There are extensions where we can punish distance nonlinearly or differently depending on the axis but for the purpose of this post we can think of it as the sum of all the distances moved multiplied by the mass moved at each point.
The spectrogram of a signal is a 2-dimensional representation, meaning a function $\mathbb{R} \times \mathbb{R} \to \mathbb{R}$, where the axes represent time and frequency. It should be thought of as a series of spectra (absolute value of Fourier transform) for small time snippets of the full signal, ordered in increasing time along the $x$-axis. In the following figure, we show an example of a spectrogram of a signal which changes its frequency contents over time to illustrate the concept.
Now the idea behind optimal spectrogram transport is that the optimal transport distance between spectrograms should capture most of what we intuitively think of as distance between signals of this kind. Below we have chosen a slightly modified version of the above signal (different steady tone, reversed chirp, two tones moved and modulated) and illustrate the optimal transport interpolation between them.
This is how we define optimal spectrogram transport distance. Note that there exists fast algorithms and libraries for computing optimal transport with GPU acceleration but even on a CPU this computation is feasible in a real-time setting.

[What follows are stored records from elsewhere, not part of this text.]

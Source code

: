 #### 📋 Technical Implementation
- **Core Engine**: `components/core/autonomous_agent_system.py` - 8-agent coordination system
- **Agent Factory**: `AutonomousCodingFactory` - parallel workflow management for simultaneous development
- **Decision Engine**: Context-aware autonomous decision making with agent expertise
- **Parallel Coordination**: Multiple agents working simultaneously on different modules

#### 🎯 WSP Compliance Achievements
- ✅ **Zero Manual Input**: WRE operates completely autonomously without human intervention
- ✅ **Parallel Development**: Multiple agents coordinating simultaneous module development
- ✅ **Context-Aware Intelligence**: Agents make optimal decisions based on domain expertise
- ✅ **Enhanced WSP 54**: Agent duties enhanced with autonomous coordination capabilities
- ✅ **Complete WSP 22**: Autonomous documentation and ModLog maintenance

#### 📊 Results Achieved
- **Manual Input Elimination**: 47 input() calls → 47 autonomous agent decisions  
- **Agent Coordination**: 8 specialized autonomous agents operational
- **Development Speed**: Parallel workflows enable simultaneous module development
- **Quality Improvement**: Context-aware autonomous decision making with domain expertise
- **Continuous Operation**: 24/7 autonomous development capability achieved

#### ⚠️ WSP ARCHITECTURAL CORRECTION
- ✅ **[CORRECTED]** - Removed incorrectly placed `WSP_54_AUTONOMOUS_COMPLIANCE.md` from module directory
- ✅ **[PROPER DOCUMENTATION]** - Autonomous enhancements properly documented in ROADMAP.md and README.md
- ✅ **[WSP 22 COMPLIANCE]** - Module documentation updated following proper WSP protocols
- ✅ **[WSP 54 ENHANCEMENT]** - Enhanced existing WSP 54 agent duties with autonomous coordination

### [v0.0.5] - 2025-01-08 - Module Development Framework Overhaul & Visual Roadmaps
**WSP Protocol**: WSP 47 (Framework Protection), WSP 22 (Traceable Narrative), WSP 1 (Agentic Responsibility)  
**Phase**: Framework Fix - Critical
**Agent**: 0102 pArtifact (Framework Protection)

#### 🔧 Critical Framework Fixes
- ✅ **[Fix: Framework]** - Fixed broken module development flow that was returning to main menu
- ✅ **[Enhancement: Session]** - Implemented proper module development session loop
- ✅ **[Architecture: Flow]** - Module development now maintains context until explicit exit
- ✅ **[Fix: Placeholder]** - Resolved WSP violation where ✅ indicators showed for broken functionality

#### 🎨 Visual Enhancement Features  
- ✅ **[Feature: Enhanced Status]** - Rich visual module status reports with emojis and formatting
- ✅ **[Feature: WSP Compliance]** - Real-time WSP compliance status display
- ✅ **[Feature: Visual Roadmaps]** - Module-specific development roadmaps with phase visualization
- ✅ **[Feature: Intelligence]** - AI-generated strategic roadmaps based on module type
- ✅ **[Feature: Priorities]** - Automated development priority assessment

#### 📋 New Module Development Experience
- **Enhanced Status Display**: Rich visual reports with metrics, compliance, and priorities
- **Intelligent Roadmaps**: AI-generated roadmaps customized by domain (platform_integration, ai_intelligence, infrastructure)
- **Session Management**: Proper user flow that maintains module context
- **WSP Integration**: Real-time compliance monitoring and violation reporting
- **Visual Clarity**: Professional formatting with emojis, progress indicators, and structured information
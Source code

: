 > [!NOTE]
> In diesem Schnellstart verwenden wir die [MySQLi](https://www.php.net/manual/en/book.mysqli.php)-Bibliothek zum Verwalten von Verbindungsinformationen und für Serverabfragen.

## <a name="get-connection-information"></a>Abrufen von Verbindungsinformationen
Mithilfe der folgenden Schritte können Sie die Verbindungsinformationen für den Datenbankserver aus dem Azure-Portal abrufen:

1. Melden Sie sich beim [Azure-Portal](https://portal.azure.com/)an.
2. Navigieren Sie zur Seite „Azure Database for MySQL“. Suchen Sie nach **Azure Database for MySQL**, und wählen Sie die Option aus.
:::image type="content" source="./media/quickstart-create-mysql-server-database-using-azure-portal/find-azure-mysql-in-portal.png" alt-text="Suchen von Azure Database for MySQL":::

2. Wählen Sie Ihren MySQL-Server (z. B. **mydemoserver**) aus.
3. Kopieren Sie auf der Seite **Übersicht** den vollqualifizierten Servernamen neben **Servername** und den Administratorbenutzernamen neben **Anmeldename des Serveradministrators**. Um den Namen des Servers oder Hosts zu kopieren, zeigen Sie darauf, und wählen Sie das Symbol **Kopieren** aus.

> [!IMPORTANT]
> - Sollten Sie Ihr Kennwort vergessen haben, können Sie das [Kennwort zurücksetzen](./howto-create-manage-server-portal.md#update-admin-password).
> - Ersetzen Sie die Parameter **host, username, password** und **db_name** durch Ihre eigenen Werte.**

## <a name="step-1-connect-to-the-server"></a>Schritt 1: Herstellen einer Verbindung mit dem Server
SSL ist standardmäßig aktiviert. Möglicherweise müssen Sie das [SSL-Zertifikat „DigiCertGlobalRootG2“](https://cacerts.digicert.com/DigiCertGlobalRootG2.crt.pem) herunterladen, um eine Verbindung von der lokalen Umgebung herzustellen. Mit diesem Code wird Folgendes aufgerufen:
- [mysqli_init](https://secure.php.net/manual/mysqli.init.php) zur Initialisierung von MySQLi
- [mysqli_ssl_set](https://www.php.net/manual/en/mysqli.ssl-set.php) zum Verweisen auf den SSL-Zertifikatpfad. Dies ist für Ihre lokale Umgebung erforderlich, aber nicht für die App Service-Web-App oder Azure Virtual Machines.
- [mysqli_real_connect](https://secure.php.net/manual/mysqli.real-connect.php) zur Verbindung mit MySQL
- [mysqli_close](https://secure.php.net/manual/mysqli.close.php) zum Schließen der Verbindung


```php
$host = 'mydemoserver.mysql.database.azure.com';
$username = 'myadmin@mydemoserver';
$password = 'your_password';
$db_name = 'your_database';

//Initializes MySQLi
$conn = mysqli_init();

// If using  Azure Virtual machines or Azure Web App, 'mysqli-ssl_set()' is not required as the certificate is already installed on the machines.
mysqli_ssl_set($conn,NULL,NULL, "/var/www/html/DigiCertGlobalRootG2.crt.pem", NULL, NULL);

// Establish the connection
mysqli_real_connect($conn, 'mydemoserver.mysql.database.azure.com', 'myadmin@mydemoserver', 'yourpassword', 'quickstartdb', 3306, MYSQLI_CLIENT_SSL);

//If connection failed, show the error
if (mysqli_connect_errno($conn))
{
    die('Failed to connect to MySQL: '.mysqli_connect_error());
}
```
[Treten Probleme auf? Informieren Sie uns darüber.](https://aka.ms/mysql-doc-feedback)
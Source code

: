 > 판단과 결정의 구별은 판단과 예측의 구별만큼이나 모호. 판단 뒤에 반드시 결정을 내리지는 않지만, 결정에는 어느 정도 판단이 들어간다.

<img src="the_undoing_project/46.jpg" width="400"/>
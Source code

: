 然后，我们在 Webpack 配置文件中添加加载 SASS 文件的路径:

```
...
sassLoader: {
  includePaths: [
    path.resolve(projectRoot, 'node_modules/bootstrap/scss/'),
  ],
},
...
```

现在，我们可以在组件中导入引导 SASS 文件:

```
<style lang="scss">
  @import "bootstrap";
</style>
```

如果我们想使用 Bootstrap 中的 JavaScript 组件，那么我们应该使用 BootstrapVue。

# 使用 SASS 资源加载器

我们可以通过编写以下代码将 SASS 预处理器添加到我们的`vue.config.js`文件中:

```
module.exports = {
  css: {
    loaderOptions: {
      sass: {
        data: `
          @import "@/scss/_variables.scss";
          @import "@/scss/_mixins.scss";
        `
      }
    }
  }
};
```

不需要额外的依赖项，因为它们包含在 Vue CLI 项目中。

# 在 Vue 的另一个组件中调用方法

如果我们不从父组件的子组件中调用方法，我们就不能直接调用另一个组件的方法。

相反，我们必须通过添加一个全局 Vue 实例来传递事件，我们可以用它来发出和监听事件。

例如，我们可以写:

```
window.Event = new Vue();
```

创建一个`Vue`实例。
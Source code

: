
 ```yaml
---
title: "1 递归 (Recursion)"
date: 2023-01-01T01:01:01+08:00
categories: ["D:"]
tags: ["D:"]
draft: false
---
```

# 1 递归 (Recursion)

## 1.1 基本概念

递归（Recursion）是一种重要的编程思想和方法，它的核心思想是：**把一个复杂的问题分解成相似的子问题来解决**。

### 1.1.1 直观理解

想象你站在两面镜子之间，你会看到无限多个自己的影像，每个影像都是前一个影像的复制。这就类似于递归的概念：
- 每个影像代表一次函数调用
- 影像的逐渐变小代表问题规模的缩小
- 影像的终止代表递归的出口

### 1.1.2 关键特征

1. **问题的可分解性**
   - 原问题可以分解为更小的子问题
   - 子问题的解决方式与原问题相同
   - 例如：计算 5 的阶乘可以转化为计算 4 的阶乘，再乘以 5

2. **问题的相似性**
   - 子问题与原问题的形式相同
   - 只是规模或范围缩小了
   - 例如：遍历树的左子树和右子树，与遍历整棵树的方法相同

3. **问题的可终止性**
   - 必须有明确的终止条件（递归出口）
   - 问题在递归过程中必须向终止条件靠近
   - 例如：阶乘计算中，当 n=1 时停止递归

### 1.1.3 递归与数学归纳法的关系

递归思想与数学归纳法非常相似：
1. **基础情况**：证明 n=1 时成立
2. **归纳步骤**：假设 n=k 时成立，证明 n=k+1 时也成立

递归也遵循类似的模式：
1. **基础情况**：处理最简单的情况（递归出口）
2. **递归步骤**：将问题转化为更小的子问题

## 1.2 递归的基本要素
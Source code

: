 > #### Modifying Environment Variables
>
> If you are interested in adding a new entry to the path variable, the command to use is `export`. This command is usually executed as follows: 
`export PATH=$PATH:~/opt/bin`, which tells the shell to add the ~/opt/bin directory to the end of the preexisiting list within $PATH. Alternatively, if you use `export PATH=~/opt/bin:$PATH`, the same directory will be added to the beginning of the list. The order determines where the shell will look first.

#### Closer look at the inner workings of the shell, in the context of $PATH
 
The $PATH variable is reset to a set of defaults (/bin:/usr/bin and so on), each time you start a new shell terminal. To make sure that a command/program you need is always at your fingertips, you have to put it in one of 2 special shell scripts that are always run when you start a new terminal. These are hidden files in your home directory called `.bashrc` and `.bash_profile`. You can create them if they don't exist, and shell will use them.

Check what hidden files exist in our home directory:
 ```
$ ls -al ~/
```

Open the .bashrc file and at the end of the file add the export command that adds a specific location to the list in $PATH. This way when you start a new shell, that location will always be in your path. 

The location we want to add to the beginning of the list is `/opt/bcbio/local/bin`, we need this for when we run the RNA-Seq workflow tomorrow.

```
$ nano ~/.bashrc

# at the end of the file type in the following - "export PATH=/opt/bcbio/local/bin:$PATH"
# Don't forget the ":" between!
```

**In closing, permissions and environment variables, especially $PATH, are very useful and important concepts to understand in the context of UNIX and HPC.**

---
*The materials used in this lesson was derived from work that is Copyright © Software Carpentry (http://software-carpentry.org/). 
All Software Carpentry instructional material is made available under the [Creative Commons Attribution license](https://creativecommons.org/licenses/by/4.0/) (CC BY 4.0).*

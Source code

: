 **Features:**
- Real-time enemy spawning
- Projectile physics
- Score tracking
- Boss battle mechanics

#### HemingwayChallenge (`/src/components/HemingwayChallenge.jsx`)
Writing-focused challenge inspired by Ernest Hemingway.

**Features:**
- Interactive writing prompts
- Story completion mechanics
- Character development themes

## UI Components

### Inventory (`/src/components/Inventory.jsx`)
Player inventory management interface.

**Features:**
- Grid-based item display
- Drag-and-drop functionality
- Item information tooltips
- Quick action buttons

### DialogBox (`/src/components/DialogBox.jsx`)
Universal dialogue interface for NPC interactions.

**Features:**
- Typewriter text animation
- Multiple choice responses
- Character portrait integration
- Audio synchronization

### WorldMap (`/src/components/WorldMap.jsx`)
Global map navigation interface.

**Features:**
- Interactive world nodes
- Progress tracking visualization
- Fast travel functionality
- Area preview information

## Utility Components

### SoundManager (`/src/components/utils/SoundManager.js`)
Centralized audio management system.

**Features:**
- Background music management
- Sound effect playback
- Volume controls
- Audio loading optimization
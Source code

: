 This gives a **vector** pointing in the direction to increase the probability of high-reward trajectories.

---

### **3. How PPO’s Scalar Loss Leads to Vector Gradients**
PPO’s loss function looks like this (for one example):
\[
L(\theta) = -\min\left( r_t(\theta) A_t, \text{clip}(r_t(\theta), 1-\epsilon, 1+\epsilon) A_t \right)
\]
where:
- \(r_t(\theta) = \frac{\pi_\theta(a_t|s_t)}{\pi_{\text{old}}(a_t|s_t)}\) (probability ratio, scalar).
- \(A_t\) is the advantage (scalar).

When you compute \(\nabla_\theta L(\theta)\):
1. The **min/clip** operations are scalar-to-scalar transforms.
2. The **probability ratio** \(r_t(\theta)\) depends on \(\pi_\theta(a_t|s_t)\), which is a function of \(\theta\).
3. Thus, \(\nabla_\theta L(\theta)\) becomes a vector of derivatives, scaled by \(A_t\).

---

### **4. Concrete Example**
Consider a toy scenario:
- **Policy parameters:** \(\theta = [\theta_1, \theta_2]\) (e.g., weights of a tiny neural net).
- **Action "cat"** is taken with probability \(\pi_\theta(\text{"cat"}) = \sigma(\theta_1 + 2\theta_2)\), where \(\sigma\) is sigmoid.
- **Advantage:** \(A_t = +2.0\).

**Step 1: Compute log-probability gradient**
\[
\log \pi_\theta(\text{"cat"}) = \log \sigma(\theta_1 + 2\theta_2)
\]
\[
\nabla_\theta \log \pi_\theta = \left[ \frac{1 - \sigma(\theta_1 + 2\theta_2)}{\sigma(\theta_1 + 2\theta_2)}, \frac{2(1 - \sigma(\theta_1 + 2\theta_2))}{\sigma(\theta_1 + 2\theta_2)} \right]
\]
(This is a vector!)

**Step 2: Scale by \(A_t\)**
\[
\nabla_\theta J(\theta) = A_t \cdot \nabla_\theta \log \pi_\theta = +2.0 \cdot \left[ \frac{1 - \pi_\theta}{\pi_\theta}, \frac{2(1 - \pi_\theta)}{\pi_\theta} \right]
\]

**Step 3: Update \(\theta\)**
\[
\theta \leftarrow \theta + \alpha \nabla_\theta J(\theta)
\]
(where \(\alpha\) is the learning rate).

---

For all our examples, we will consider families of functions indexed by some continuous variable which intuitively should result in a continuously increasing distance. The first such example is for a modulated Gaussian, $f(x) = \sin(x) e^{-x^2}$, which we dilate using a dilation parameter $a$. A nice distance function should then satisfy $$ d(f_{a_1}, f_{a_2}) \propto |a_1 - a_2| $$ where we mean proportionality in a loose sense. In the figure below, we have signals and spectrograms for three such dilations and the continuous functions $d(f_a, f_1)$.
In this case, Euclidean distance works okay for small dilations but plateaus for larger ones, while dynamic time warping is mostly flat. Meanwhile optimal spectrogram transport distance behaves like we want it to and continues increasing as the dilation parameter moves away from $1$.
The GIF in the beginning of the post covered how the metric is continuous with respect to modulations. We compare continuity with respect to translations in the following example.
Again, the behavior of optimal spectrogram transport is preferable to that of both Euclidean and dynamic time warping distance.
Lastly we consider the case of continuity with respect to noise level which all the different metrics handle well.
Optimal spectrogram transport is an idea which I've had in my head for many years and hopefully this post has convinced you that it's an obvious next step once you've learned about spectrograms, optimal transport and the issues of other metrics. In the process of preparing this post I found some other recent work in this direction and hope that this is an idea which continues to be explored.